With various stylish restaurants opening in the area, and the Chinese food rivals developing in every shopping center offering chicken-fried rice of $4.75, China Star has neither product nor price to compete with. It soon entered the Negative Entropy state of an open system. The restaurant failed to take advantage of its surrounding office buildings and residents, most of all, the excellent economy during the late 1990's. Its business fell into the typical "cheap carry-out Chinese food" image. The dine-in customers felt bored sitting in a typical Chinese restaurant, while they can hang out in a lively place with TV and live band just 3 blocks away. People came to China Star for cheap food only, and carryout orders save tips. But even carryout orders declined soon.

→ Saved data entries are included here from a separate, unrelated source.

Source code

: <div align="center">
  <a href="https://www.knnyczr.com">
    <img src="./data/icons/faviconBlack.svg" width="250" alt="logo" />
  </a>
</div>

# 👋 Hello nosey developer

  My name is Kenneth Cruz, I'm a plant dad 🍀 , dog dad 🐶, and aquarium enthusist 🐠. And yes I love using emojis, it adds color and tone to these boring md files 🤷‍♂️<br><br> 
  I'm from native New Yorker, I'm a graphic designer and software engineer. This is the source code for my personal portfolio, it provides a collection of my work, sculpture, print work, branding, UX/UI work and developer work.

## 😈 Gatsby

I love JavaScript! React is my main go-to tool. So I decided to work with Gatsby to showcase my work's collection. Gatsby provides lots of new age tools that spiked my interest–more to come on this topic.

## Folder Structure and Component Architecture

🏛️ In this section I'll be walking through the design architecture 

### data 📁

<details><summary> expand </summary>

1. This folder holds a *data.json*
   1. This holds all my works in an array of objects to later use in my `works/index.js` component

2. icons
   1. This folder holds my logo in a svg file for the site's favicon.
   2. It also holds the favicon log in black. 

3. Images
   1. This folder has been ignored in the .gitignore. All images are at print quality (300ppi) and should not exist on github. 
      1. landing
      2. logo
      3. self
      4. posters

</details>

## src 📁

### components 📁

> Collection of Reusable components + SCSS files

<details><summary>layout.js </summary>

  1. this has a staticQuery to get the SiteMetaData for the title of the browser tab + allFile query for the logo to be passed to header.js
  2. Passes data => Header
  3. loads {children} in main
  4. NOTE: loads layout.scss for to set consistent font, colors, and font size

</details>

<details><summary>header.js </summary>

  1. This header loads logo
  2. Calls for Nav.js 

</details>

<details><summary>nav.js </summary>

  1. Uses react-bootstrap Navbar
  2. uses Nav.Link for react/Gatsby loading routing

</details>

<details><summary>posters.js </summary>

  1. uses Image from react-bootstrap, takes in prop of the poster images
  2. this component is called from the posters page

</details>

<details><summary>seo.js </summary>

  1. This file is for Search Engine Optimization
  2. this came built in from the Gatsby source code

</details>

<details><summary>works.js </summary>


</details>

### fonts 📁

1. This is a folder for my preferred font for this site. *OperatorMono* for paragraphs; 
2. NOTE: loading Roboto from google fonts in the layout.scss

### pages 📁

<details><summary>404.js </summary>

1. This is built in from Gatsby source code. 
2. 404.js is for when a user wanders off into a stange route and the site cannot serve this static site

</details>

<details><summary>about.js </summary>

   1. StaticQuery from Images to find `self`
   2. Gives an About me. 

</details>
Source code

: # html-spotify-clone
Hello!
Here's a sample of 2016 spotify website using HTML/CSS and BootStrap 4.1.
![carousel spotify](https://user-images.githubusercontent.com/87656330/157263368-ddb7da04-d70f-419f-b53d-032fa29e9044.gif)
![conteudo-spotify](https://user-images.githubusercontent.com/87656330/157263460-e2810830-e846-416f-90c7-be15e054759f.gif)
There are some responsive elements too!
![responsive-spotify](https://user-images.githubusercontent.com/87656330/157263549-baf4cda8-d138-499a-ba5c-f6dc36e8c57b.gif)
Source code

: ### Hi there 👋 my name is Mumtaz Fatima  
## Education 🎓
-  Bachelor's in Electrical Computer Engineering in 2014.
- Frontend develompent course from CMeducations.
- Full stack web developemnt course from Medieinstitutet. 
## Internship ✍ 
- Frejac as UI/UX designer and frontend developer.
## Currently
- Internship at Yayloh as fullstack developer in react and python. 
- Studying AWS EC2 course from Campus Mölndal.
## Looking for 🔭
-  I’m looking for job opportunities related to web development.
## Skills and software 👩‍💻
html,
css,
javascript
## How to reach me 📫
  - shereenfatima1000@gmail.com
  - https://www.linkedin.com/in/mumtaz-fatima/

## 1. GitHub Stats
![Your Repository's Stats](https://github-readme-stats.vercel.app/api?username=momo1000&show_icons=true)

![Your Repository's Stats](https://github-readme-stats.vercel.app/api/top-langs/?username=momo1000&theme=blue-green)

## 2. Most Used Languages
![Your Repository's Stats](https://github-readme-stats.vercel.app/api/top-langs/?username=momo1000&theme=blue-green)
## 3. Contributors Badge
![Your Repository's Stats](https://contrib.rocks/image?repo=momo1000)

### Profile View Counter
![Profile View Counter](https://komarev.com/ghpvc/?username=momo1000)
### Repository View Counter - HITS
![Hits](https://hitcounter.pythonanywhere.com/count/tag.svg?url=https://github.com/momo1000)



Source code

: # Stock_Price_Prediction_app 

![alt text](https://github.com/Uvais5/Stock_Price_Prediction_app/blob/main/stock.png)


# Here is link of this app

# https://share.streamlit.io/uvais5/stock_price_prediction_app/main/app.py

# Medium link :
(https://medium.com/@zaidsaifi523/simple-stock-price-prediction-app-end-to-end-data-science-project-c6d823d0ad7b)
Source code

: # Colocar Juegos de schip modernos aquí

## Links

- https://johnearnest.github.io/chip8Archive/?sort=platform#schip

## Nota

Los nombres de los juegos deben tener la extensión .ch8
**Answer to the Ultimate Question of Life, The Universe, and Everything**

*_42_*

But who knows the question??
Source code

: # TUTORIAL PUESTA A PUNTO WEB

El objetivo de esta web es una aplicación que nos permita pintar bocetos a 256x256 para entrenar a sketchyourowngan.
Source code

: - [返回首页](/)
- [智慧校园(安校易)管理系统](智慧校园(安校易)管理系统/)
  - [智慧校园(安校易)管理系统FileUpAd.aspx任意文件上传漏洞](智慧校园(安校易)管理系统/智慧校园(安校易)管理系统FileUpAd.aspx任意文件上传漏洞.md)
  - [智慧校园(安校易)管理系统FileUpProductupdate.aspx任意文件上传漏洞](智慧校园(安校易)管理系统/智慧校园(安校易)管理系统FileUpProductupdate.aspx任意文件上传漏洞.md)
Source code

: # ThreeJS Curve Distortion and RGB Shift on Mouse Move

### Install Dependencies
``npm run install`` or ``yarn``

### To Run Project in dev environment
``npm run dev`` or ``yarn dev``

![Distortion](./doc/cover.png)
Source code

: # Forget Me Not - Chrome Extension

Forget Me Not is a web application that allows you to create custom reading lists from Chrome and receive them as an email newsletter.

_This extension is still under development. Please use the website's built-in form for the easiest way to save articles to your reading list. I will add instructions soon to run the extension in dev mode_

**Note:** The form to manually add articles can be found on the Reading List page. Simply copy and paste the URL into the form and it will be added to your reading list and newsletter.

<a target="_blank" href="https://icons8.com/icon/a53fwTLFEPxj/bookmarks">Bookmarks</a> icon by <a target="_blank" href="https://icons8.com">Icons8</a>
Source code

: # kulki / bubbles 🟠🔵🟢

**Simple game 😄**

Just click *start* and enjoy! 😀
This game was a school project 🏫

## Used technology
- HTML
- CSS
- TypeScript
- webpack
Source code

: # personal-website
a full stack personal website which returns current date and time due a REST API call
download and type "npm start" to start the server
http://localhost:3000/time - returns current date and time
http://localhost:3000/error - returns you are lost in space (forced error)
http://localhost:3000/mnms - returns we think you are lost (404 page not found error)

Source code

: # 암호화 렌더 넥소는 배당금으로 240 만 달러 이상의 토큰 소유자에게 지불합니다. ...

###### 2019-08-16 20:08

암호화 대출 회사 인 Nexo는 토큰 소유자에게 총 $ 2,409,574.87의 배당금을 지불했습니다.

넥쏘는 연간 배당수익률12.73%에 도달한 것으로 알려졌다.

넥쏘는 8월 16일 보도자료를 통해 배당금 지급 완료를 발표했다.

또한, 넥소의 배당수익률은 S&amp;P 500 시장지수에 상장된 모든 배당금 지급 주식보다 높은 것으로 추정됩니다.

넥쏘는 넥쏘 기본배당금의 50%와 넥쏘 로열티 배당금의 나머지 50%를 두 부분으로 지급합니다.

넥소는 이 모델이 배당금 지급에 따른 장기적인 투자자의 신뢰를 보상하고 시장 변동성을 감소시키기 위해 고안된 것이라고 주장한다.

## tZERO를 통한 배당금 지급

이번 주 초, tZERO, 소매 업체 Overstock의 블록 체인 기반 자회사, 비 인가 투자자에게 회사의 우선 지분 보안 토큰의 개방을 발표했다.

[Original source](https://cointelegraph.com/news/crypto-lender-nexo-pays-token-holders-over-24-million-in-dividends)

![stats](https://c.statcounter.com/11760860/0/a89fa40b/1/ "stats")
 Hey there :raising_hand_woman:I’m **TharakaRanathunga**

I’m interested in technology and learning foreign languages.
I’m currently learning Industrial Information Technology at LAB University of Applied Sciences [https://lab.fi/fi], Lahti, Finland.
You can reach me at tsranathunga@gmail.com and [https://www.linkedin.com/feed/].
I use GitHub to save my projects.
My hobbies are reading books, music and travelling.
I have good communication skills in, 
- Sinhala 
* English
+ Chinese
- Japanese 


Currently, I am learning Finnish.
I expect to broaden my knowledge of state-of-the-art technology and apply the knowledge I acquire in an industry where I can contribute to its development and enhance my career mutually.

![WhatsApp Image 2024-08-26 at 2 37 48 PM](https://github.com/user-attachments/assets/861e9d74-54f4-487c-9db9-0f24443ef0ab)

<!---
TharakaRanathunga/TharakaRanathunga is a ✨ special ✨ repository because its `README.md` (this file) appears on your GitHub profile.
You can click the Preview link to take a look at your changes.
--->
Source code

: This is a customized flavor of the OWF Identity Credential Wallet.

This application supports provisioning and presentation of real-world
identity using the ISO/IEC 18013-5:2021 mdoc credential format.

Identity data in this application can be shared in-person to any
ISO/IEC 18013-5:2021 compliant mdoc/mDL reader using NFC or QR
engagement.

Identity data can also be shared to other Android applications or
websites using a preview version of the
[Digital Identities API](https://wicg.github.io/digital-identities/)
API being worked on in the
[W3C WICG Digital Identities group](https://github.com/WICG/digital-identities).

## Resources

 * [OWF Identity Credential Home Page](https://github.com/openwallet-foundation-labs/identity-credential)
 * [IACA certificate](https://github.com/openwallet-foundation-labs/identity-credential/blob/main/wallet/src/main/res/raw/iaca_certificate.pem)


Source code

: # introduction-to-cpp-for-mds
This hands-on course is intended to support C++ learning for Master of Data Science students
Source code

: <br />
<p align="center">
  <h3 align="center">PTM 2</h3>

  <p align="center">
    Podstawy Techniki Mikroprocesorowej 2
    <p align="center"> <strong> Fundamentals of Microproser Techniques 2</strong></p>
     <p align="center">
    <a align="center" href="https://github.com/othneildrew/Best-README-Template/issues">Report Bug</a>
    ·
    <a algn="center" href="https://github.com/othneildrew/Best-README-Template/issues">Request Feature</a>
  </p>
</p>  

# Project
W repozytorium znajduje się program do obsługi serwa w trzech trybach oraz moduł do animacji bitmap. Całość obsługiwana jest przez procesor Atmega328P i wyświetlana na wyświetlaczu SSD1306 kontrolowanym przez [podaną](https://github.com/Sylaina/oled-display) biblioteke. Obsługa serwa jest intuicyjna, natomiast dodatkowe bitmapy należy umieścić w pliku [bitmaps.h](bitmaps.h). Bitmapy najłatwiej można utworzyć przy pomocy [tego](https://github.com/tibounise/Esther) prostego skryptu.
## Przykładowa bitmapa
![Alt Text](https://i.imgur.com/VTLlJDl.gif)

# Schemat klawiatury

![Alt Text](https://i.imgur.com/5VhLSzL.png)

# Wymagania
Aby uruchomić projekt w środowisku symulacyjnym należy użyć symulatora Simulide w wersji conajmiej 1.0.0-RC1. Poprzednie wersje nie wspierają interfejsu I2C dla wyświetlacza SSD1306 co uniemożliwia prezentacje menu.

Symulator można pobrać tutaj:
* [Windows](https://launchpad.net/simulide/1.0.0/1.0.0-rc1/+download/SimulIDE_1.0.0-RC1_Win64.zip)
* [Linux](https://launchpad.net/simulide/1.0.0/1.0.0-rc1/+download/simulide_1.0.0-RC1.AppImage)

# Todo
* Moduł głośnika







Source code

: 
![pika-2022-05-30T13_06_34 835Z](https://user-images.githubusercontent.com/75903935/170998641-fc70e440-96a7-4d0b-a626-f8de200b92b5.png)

During the peak lunch time the telephone order volume is extremely high. Customers often have to be put on hold since there is only one person responsible for taking the orders, send them to the kitchen, pack the orders, and sometimes phone the customer back--- again the input is not sufficient. It's easy to make a mistake with disastrous result: one, sometimes two if the orders are switched, very angry and hungry customers that would never recommend this restaurant to others, and food that cannot be resold.

Although this system was obviously moving toward its death in a highly competitive environment, the owner wasn't actively seeking solutions. The waiter and other employees were often telling him customers' comments, giving him advises--which applies the "feedback" principle in the open system theory, but he had ignored them all. (the restaurant was finally redecorated a few years ago, other changes unknown)

It's actually not very hard for China Star to start a better cyclic. Restaurants are relatively less-complicate organizations. The most important principles are inputs and feedbacks. The restaurant could increase the human, material, information inputs, and adapt more the changing environments, for example, revise the menu and serve one-of-a-kind Chinese appetizers with Chinese wines and expensive, authentic green teas; hire more waiters and a few performer play soothing music with Chinese traditional instrument for the exhausted people at the end of the day; construct a website for the restaurant and make the carryout ordering web-enabled.

And of course, listen to the feedbacks, both from the outside and inside of the organization. As these changes apply, the restaurant will also increase the price on its menu, without worrying about irritating its customers. As mentioned before Reston is a high-income area where people are more into "style" and willing to pay more to have a good time or feel special. Once the restaurant has established its reputation and attracts certain group of loyal customers, its sales will become stable and the organization enters the steady state until the environment changes again.